=== Data for processing ===

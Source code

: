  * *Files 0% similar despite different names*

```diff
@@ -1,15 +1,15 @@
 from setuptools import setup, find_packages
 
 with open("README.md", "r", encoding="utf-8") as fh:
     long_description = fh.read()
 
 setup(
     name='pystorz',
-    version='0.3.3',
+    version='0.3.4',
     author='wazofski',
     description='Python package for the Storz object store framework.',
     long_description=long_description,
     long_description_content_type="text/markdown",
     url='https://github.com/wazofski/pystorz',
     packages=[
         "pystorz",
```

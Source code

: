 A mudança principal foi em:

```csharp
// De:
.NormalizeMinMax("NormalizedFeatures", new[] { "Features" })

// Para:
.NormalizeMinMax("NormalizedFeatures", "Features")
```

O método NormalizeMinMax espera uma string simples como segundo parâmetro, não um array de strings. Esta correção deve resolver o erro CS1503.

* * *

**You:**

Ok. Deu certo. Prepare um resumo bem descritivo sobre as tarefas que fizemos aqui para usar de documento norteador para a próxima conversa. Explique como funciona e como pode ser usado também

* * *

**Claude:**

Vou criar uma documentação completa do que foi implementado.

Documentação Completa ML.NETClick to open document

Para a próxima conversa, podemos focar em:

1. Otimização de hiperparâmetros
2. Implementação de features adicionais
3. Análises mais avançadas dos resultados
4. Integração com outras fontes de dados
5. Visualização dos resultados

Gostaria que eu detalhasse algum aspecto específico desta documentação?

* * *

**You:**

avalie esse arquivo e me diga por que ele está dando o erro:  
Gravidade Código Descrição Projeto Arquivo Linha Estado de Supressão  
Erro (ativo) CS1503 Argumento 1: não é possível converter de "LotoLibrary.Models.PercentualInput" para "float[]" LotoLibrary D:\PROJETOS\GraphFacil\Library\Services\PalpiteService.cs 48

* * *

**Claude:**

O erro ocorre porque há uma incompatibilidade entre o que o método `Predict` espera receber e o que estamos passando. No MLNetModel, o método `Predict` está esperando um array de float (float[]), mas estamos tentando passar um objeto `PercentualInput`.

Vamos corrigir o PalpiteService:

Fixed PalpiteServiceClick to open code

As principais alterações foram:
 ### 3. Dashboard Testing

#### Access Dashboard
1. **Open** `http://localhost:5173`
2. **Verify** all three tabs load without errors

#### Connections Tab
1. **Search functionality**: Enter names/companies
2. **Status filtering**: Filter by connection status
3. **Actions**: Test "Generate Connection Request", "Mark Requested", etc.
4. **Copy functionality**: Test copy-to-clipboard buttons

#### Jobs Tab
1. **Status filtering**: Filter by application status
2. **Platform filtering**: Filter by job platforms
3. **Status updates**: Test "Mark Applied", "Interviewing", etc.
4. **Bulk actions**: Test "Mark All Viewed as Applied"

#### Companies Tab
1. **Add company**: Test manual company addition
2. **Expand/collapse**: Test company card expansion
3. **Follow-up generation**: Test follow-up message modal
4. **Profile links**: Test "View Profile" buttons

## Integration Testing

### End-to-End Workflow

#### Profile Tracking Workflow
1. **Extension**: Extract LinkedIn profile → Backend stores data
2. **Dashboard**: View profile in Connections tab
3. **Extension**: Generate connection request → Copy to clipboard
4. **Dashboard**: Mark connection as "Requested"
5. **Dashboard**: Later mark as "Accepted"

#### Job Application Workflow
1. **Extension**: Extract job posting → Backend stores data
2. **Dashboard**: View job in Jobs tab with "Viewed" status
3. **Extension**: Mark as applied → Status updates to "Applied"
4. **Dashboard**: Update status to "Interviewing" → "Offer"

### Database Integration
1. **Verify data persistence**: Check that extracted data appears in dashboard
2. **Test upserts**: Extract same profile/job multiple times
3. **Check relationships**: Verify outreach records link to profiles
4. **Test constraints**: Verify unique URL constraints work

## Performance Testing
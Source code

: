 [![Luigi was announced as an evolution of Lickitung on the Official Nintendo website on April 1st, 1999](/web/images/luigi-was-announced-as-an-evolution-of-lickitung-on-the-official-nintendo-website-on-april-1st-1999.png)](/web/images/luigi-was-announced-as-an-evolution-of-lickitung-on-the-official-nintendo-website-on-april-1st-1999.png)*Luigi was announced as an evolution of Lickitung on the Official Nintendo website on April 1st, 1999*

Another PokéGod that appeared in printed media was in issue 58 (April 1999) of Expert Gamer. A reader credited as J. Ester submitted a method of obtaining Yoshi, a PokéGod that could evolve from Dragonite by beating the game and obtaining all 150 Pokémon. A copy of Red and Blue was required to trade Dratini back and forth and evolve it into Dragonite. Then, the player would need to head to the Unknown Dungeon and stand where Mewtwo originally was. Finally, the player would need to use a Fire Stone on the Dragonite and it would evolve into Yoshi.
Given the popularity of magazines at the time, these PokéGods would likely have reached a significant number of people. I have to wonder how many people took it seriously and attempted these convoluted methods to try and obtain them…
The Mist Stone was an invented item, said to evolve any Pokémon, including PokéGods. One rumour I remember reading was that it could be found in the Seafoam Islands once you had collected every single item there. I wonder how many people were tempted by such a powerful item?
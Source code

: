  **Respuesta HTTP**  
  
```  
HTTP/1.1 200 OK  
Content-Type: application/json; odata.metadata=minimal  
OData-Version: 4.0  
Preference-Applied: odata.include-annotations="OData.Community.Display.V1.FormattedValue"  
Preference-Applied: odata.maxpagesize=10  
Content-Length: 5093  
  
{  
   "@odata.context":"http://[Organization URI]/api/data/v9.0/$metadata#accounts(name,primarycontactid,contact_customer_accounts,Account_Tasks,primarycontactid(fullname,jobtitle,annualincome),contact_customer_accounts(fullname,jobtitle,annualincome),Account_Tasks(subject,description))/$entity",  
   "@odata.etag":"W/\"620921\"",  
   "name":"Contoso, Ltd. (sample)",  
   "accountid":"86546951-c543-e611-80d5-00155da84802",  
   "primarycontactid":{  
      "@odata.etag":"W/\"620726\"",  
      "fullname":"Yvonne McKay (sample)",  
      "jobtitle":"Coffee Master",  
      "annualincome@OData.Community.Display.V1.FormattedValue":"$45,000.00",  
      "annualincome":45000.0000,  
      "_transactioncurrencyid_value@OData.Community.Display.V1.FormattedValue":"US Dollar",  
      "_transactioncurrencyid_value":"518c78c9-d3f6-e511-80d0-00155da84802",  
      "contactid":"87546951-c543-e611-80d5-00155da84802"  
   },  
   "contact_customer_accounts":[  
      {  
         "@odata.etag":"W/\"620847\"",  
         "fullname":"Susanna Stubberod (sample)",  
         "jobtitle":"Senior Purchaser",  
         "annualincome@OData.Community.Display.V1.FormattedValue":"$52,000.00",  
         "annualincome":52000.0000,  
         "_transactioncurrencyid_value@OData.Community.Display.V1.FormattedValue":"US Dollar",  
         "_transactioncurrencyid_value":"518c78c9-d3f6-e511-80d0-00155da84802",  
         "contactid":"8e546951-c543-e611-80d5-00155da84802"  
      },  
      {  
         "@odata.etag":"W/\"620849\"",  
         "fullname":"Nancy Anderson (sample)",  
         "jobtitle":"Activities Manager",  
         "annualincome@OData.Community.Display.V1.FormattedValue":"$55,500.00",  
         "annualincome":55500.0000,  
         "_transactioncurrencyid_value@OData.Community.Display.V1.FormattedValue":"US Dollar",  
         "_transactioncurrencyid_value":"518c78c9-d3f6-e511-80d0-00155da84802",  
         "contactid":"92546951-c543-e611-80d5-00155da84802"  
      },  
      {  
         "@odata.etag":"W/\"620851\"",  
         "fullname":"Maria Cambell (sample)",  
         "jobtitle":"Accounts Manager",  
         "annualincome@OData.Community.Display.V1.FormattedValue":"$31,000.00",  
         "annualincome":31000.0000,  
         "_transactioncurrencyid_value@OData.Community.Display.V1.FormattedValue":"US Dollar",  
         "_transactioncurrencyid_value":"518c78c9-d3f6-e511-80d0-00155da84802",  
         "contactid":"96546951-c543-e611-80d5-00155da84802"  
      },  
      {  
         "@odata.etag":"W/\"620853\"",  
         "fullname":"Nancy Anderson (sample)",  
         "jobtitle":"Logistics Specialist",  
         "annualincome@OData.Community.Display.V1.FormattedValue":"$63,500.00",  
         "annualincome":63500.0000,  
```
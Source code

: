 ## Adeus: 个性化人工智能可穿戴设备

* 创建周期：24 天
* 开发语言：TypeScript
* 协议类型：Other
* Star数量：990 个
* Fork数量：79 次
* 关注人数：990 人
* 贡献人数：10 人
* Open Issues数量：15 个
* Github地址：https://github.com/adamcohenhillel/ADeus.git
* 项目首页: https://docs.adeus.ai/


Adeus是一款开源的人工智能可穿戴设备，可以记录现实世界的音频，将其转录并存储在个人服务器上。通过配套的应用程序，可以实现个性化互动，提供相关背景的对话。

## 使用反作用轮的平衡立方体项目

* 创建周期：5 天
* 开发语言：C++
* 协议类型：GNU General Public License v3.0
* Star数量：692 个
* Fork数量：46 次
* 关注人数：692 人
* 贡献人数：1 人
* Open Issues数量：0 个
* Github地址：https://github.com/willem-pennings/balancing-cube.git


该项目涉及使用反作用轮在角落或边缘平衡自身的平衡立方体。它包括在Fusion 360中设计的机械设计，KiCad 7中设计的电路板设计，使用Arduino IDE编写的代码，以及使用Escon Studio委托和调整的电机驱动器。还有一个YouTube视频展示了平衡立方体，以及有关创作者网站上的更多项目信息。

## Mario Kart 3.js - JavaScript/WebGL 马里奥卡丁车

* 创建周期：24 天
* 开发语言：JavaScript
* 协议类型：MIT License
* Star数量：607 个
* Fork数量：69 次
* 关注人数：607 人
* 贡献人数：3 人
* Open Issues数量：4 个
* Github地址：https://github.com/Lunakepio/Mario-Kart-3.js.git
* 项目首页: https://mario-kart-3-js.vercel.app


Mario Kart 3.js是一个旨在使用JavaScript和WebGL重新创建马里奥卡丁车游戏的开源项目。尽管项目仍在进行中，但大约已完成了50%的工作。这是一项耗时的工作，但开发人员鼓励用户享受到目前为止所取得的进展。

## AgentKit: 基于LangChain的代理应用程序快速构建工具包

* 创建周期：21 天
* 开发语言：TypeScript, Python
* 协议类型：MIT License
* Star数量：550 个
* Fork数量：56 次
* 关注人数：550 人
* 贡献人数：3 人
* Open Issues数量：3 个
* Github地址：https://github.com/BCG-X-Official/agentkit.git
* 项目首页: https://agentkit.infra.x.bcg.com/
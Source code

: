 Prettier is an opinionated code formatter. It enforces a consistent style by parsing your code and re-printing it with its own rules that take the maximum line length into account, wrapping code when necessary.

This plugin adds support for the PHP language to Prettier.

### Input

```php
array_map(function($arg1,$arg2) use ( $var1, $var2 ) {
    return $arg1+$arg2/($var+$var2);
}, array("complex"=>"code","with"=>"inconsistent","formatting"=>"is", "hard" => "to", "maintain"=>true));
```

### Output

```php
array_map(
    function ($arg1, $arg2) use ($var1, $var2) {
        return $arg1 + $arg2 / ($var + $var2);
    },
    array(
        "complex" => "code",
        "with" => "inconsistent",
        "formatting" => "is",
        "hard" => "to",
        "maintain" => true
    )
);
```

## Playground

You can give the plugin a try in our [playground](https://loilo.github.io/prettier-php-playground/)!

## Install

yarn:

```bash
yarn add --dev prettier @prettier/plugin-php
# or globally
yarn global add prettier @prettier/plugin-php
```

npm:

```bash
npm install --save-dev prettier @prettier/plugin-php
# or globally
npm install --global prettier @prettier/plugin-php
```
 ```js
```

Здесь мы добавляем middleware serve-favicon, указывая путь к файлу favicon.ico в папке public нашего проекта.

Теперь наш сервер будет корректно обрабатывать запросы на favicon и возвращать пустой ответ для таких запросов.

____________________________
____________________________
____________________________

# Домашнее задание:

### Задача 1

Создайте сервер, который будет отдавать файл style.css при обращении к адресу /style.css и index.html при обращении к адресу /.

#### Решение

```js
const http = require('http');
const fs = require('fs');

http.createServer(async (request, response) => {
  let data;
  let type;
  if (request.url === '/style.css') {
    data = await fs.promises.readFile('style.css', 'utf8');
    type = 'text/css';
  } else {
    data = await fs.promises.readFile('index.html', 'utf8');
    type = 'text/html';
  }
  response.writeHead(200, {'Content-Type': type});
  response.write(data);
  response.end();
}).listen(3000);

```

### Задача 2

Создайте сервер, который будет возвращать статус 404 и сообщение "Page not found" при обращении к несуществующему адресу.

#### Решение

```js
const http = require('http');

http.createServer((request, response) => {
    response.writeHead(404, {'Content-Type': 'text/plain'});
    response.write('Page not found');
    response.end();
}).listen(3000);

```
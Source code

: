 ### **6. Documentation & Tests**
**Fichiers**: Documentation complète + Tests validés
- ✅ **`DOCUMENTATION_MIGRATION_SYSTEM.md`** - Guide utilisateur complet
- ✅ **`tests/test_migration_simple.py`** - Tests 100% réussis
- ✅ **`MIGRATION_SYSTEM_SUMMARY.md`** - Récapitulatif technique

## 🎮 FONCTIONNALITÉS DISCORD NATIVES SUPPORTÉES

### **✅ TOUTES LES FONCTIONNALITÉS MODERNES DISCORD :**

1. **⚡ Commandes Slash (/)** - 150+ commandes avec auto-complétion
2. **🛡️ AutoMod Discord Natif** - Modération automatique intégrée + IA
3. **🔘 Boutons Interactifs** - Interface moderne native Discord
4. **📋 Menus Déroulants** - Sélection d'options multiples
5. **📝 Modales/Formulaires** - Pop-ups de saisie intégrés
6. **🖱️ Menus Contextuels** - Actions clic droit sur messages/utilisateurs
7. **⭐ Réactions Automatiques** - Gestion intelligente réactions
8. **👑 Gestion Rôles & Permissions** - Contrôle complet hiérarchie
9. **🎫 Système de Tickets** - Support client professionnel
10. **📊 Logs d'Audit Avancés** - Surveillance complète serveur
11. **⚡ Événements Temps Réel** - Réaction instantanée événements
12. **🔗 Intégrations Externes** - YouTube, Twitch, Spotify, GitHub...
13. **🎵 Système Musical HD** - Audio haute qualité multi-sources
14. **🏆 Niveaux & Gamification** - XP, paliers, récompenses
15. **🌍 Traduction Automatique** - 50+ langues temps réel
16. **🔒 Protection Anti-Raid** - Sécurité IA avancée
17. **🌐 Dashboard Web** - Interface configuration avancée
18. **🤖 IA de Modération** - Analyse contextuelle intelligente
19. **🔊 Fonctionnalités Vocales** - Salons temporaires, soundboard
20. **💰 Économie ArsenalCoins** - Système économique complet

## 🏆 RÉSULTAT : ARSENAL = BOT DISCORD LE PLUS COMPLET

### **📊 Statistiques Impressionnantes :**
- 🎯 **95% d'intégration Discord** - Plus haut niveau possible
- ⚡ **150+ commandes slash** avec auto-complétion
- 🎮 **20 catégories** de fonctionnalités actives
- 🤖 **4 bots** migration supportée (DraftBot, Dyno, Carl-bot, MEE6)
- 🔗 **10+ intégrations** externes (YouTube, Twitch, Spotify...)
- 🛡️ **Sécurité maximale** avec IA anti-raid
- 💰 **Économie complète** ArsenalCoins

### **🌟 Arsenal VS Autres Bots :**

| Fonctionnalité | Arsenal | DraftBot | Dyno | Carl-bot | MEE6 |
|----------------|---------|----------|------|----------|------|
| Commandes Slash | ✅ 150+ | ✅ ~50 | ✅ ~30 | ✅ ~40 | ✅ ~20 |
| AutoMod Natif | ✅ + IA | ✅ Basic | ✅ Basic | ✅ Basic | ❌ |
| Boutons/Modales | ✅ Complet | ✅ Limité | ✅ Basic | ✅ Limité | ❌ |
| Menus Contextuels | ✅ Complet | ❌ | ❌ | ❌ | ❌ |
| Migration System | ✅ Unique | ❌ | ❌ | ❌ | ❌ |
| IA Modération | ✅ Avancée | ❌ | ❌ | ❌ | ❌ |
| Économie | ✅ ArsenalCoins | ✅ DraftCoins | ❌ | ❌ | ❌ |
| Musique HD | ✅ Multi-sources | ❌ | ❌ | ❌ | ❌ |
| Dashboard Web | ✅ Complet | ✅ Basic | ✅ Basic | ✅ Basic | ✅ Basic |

===

What to do: Search the listing for "wonder" and copy each line holding it.

Exercise output:
Given the popularity of magazines at the time, these PokéGods would likely have reached a significant number of people. I have to wonder how many people took it seriously and attempted these convoluted methods to try and obtain them…
The Mist Stone was an invented item, said to evolve any Pokémon, including PokéGods. One rumour I remember reading was that it could be found in the Seafoam Islands once you had collected every single item there. I wonder how many people were tempted by such a powerful item?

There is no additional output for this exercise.